[[ Given data open ]]

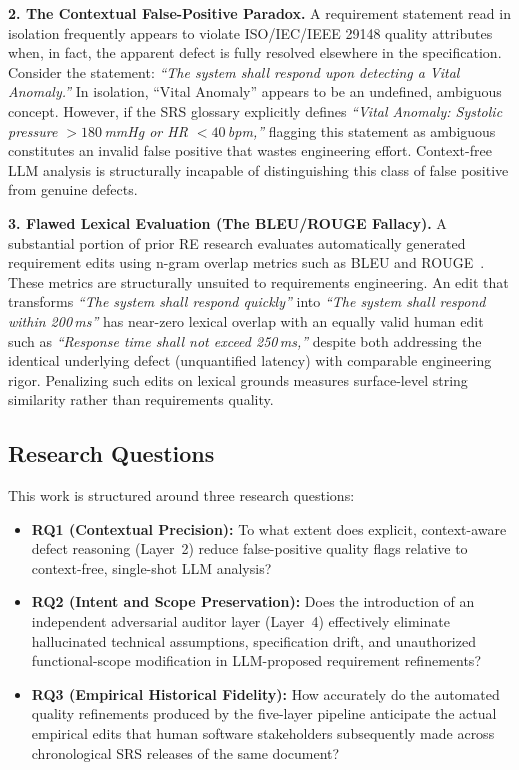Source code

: \documentclass[journal]{IEEEtran}
\begin{document}
\textbf{2. The Contextual False-Positive Paradox.} A requirement statement read in isolation frequently appears to violate ISO/IEC/IEEE 29148 quality attributes when, in fact, the apparent defect is fully resolved elsewhere in the specification. Consider the statement: \textit{``The system shall respond upon detecting a Vital Anomaly.''} In isolation, ``Vital Anomaly'' appears to be an undefined, ambiguous concept. However, if the SRS glossary explicitly defines \textit{``Vital Anomaly: Systolic pressure $> 180$\,mmHg or HR $< 40$\,bpm,''} flagging this statement as ambiguous constitutes an invalid false positive that wastes engineering effort. Context-free LLM analysis is structurally incapable of distinguishing this class of false positive from genuine defects.

\textbf{3. Flawed Lexical Evaluation (The BLEU/ROUGE Fallacy).} A substantial portion of prior RE research evaluates automatically generated requirement edits using n-gram overlap metrics such as BLEU and ROUGE~\cite{reiter2018structured,sulem2018bleu}. These metrics are structurally unsuited to requirements engineering. An edit that transforms \textit{``The system shall respond quickly''} into \textit{``The system shall respond within 200\,ms''} has near-zero lexical overlap with an equally valid human edit such as \textit{``Response time shall not exceed 250\,ms,''} despite both addressing the identical underlying defect (unquantified latency) with comparable engineering rigor. Penalizing such edits on lexical grounds measures surface-level string similarity rather than requirements quality.

\subsection{Research Questions}
\label{sec:rqs}

This work is structured around three research questions:
\begin{itemize}
    \item \textbf{RQ1 (Contextual Precision):} To what extent does explicit, context-aware defect reasoning (Layer~2) reduce false-positive quality flags relative to context-free, single-shot LLM analysis?
    \item \textbf{RQ2 (Intent and Scope Preservation):} Does the introduction of an independent adversarial auditor layer (Layer~4) effectively eliminate hallucinated technical assumptions, specification drift, and unauthorized functional-scope modification in LLM-proposed requirement refinements?
    \item \textbf{RQ3 (Empirical Historical Fidelity):} How accurately do the automated quality refinements produced by the five-layer pipeline anticipate the actual empirical edits that human software stakeholders subsequently made across chronological SRS releases of the same document?
\end{itemize}
\end{document}
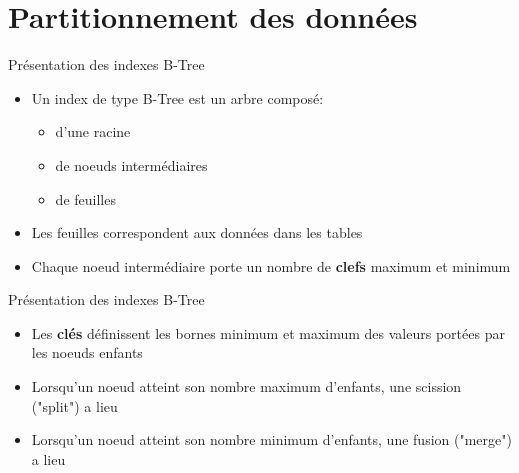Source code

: 
\section{Partitionnement des données}


\begin{frame}[fragile]{Présentation des indexes B-Tree}

   \begin{itemize}
      \item Un index de type B-Tree est un arbre composé:
      \begin{itemize}
         \item d'une racine
         \item de noeuds intermédiaires
         \item de feuilles
      \end{itemize}
      \item Les feuilles correspondent aux données dans les tables
      \item Chaque noeud intermédiaire porte un nombre de \textbf{clefs} maximum et minimum

   \end{itemize}

\begin{toile}
\end{toile}

\end{frame}


\begin{frame}[fragile]{Présentation des indexes B-Tree}

   \begin{itemize}
      \item Les \textbf{clés} définissent les bornes minimum et maximum des valeurs portées par les noeuds enfants
      \item Lorsqu'un noeud atteint son nombre maximum d'enfants, une scission ("split") a lieu
      \item Lorsqu'un noeud atteint son nombre minimum d'enfants, une fusion ("merge") a lieu

   \end{itemize}

\end{frame}


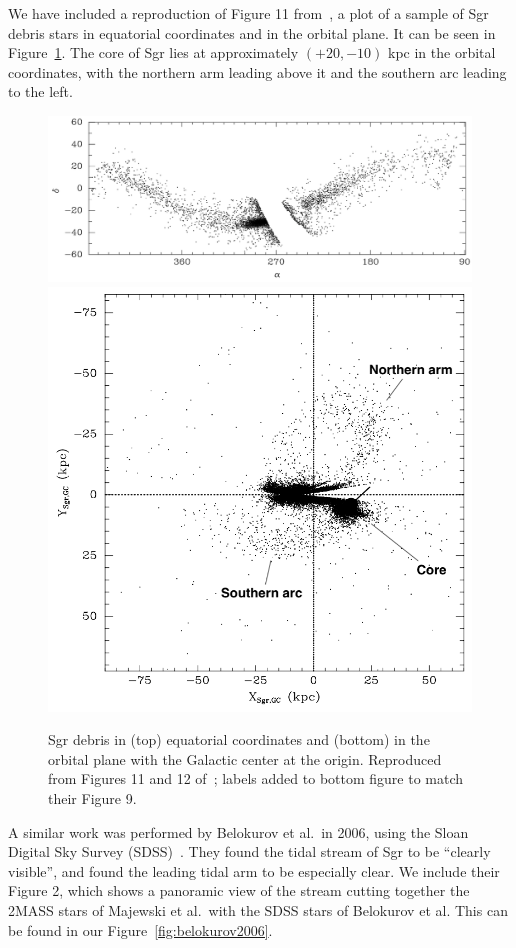 We have included a reproduction of Figure 11 from~\cite{majewski_two_2003}, a
plot of a sample of Sgr debris stars in equatorial coordinates and in the
orbital plane. It can be seen in Figure~\ref{fig:majewski}. The core of Sgr
lies at approximately $(+20, -10)$ kpc in the orbital coordinates, with the
northern arm leading above it and the southern arc leading to the left.

\begin{figure}
    \centering 
    \includegraphics[width=0.7\linewidth]{figs/majewski2003-12.png}
    \includegraphics[width=0.45\linewidth]{figs/majewski2003-11.png}
    \caption{%
        Sgr debris in (top) equatorial coordinates and (bottom) in the orbital
        plane with the Galactic center at the origin. Reproduced from Figures
        11 and 12 of~\cite{majewski_two_2003}; labels added to bottom figure to
        match their Figure 9.
    }
    \label{fig:majewski}
\end{figure}

A similar work was performed by Belokurov et al.~in 2006, using the Sloan
Digital Sky Survey (SDSS)~\cite{belokurov_field_2006}. They found the tidal
stream of Sgr to be ``clearly visible'', and found the leading tidal arm to be
especially clear. We include their Figure 2, which shows a panoramic view of
the stream cutting together the 2MASS stars of Majewski et al.~with the SDSS
stars of Belokurov et al. This can be found in our
Figure~\ref{fig:belokurov2006}.

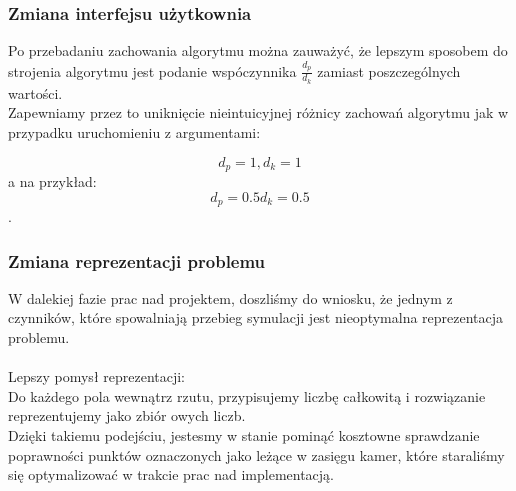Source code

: \documentclass[12pt,a4paper]{article}
\begin{document}
\newpage
\subsubsection{Zmiana interfejsu użytkownia}
Po przebadaniu zachowania algorytmu można zauważyć,
że lepszym sposobem do strojenia algorytmu jest podanie
wspóczynnika $\frac{d_p}{d_k}$ zamiast poszczególnych wartości. \\ 
Zapewniamy przez to uniknięcie nieintuicyjnej różnicy zachowań algorytmu
jak w przypadku uruchomieniu z argumentami:
\begin{center}
\[d_p = 1, d_k = 1\]
a na przykład: \linebreak
\[d_p = 0.5 d_k = 0.5\].
\end{center}

\newpage
\subsubsection{Zmiana reprezentacji problemu}
W dalekiej fazie prac nad projektem, doszliśmy do wniosku,
że jednym z czynników, które spowalniają przebieg symulacji jest nieoptymalna
reprezentacja problemu.\\ \\
Lepszy pomysł reprezentacji: \\
Do każdego pola wewnątrz rzutu, przypisujemy liczbę całkowitą i rozwiązanie
reprezentujemy jako zbiór owych liczb. \\
Dzięki takiemu podejściu, jestesmy w stanie pominąć kosztowne sprawdzanie
poprawności punktów oznaczonych jako leżące w zasięgu kamer,
które staraliśmy się optymalizować w trakcie prac nad implementacją.
\end{document}
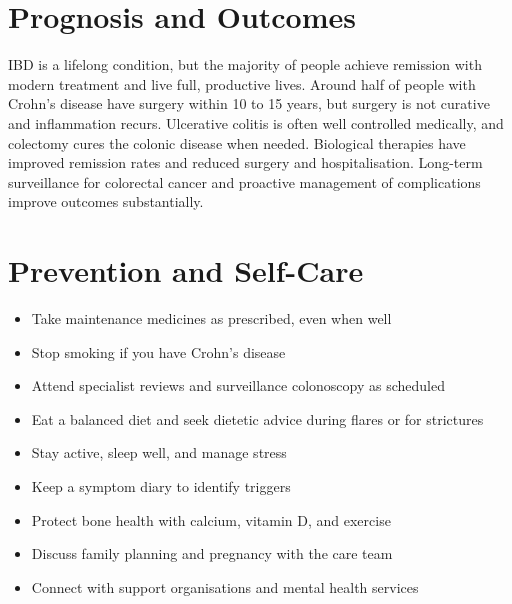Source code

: \section*{Prognosis and Outcomes}
IBD is a lifelong condition, but the majority of people achieve remission with modern treatment and live full, productive lives. Around half of people with Crohn's disease have surgery within 10 to 15 years, but surgery is not curative and inflammation recurs. Ulcerative colitis is often well controlled medically, and colectomy cures the colonic disease when needed. Biological therapies have improved remission rates and reduced surgery and hospitalisation. Long-term surveillance for colorectal cancer and proactive management of complications improve outcomes substantially.

\section*{Prevention and Self-Care}
\begin{itemize}
    \item Take maintenance medicines as prescribed, even when well
    \item Stop smoking if you have Crohn's disease
    \item Attend specialist reviews and surveillance colonoscopy as scheduled
    \item Eat a balanced diet and seek dietetic advice during flares or for strictures
    \item Stay active, sleep well, and manage stress
    \item Keep a symptom diary to identify triggers
    \item Protect bone health with calcium, vitamin D, and exercise
    \item Discuss family planning and pregnancy with the care team
    \item Connect with support organisations and mental health services
\end{itemize}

[[ Given data closed ]]

### What the task requires
With the pictures set aside, repeat every entry above exactly.

### Solution for this problem
Source code

: \documentclass[journal]{IEEEtran}
\begin{document}
\textbf{2. The Contextual False-Positive Paradox.} A requirement statement read in isolation frequently appears to violate ISO/IEC/IEEE 29148 quality attributes when, in fact, the apparent defect is fully resolved elsewhere in the specification. Consider the statement: \textit{``The system shall respond upon detecting a Vital Anomaly.''} In isolation, ``Vital Anomaly'' appears to be an undefined, ambiguous concept. However, if the SRS glossary explicitly defines \textit{``Vital Anomaly: Systolic pressure $> 180$\,mmHg or HR $< 40$\,bpm,''} flagging this statement as ambiguous constitutes an invalid false positive that wastes engineering effort. Context-free LLM analysis is structurally incapable of distinguishing this class of false positive from genuine defects.

\textbf{3. Flawed Lexical Evaluation (The BLEU/ROUGE Fallacy).} A substantial portion of prior RE research evaluates automatically generated requirement edits using n-gram overlap metrics such as BLEU and ROUGE~\cite{reiter2018structured,sulem2018bleu}. These metrics are structurally unsuited to requirements engineering. An edit that transforms \textit{``The system shall respond quickly''} into \textit{``The system shall respond within 200\,ms''} has near-zero lexical overlap with an equally valid human edit such as \textit{``Response time shall not exceed 250\,ms,''} despite both addressing the identical underlying defect (unquantified latency) with comparable engineering rigor. Penalizing such edits on lexical grounds measures surface-level string similarity rather than requirements quality.

\subsection{Research Questions}
\label{sec:rqs}

This work is structured around three research questions:
\begin{itemize}
    \item \textbf{RQ1 (Contextual Precision):} To what extent does explicit, context-aware defect reasoning (Layer~2) reduce false-positive quality flags relative to context-free, single-shot LLM analysis?
    \item \textbf{RQ2 (Intent and Scope Preservation):} Does the introduction of an independent adversarial auditor layer (Layer~4) effectively eliminate hallucinated technical assumptions, specification drift, and unauthorized functional-scope modification in LLM-proposed requirement refinements?
    \item \textbf{RQ3 (Empirical Historical Fidelity):} How accurately do the automated quality refinements produced by the five-layer pipeline anticipate the actual empirical edits that human software stakeholders subsequently made across chronological SRS releases of the same document?
\end{itemize}
\end{document}
Source code

: 
\section{Partitionnement des données}


\begin{frame}[fragile]{Présentation des indexes B-Tree}

   \begin{itemize}
      \item Un index de type B-Tree est un arbre composé:
      \begin{itemize}
         \item d'une racine
         \item de noeuds intermédiaires
         \item de feuilles
      \end{itemize}
      \item Les feuilles correspondent aux données dans les tables
      \item Chaque noeud intermédiaire porte un nombre de \textbf{clefs} maximum et minimum

   \end{itemize}

\begin{toile}
\end{toile}

\end{frame}


\begin{frame}[fragile]{Présentation des indexes B-Tree}

   \begin{itemize}
      \item Les \textbf{clés} définissent les bornes minimum et maximum des valeurs portées par les noeuds enfants
      \item Lorsqu'un noeud atteint son nombre maximum d'enfants, une scission ("split") a lieu
      \item Lorsqu'un noeud atteint son nombre minimum d'enfants, une fusion ("merge") a lieu

   \end{itemize}

\end{frame}


 We have included a reproduction of Figure 11 from~\cite{majewski_two_2003}, a
plot of a sample of Sgr debris stars in equatorial coordinates and in the
orbital plane. It can be seen in Figure~\ref{fig:majewski}. The core of Sgr
lies at approximately $(+20, -10)$ kpc in the orbital coordinates, with the
northern arm leading above it and the southern arc leading to the left.

\begin{figure}
    \centering 
    \includegraphics[width=0.7\linewidth]{figs/majewski2003-12.png}
    \includegraphics[width=0.45\linewidth]{figs/majewski2003-11.png}
    \caption{%
        Sgr debris in (top) equatorial coordinates and (bottom) in the orbital
        plane with the Galactic center at the origin. Reproduced from Figures
        11 and 12 of~\cite{majewski_two_2003}; labels added to bottom figure to
        match their Figure 9.
    }
    \label{fig:majewski}
\end{figure}

A similar work was performed by Belokurov et al.~in 2006, using the Sloan
Digital Sky Survey (SDSS)~\cite{belokurov_field_2006}. They found the tidal
stream of Sgr to be ``clearly visible'', and found the leading tidal arm to be
especially clear. We include their Figure 2, which shows a panoramic view of
the stream cutting together the 2MASS stars of Majewski et al.~with the SDSS
stars of Belokurov et al. This can be found in our
Figure~\ref{fig:belokurov2006}.

Source code

: \documentclass[12pt,a4paper]{article}
\begin{document}
\newpage
\subsubsection{Zmiana interfejsu użytkownia}
Po przebadaniu zachowania algorytmu można zauważyć,
że lepszym sposobem do strojenia algorytmu jest podanie
wspóczynnika $\frac{d_p}{d_k}$ zamiast poszczególnych wartości. \\ 
Zapewniamy przez to uniknięcie nieintuicyjnej różnicy zachowań algorytmu
jak w przypadku uruchomieniu z argumentami:
\begin{center}
\[d_p = 1, d_k = 1\]
a na przykład: \linebreak
\[d_p = 0.5 d_k = 0.5\].
\end{center}

\newpage
\subsubsection{Zmiana reprezentacji problemu}
W dalekiej fazie prac nad projektem, doszliśmy do wniosku,
że jednym z czynników, które spowalniają przebieg symulacji jest nieoptymalna
reprezentacja problemu.\\ \\
Lepszy pomysł reprezentacji: \\
Do każdego pola wewnątrz rzutu, przypisujemy liczbę całkowitą i rozwiązanie
reprezentujemy jako zbiór owych liczb. \\
Dzięki takiemu podejściu, jestesmy w stanie pominąć kosztowne sprawdzanie
poprawności punktów oznaczonych jako leżące w zasięgu kamer,
które staraliśmy się optymalizować w trakcie prac nad implementacją.
\end{document}
Source code

: \section*{Prognosis and Outcomes}
IBD is a lifelong condition, but the majority of people achieve remission with modern treatment and live full, productive lives. Around half of people with Crohn's disease have surgery within 10 to 15 years, but surgery is not curative and inflammation recurs. Ulcerative colitis is often well controlled medically, and colectomy cures the colonic disease when needed. Biological therapies have improved remission rates and reduced surgery and hospitalisation. Long-term surveillance for colorectal cancer and proactive management of complications improve outcomes substantially.

\section*{Prevention and Self-Care}
\begin{itemize}
    \item Take maintenance medicines as prescribed, even when well
    \item Stop smoking if you have Crohn's disease
    \item Attend specialist reviews and surveillance colonoscopy as scheduled
    \item Eat a balanced diet and seek dietetic advice during flares or for strictures
    \item Stay active, sleep well, and manage stress
    \item Keep a symptom diary to identify triggers
    \item Protect bone health with calcium, vitamin D, and exercise
    \item Discuss family planning and pregnancy with the care team
    \item Connect with support organisations and mental health services
\end{itemize}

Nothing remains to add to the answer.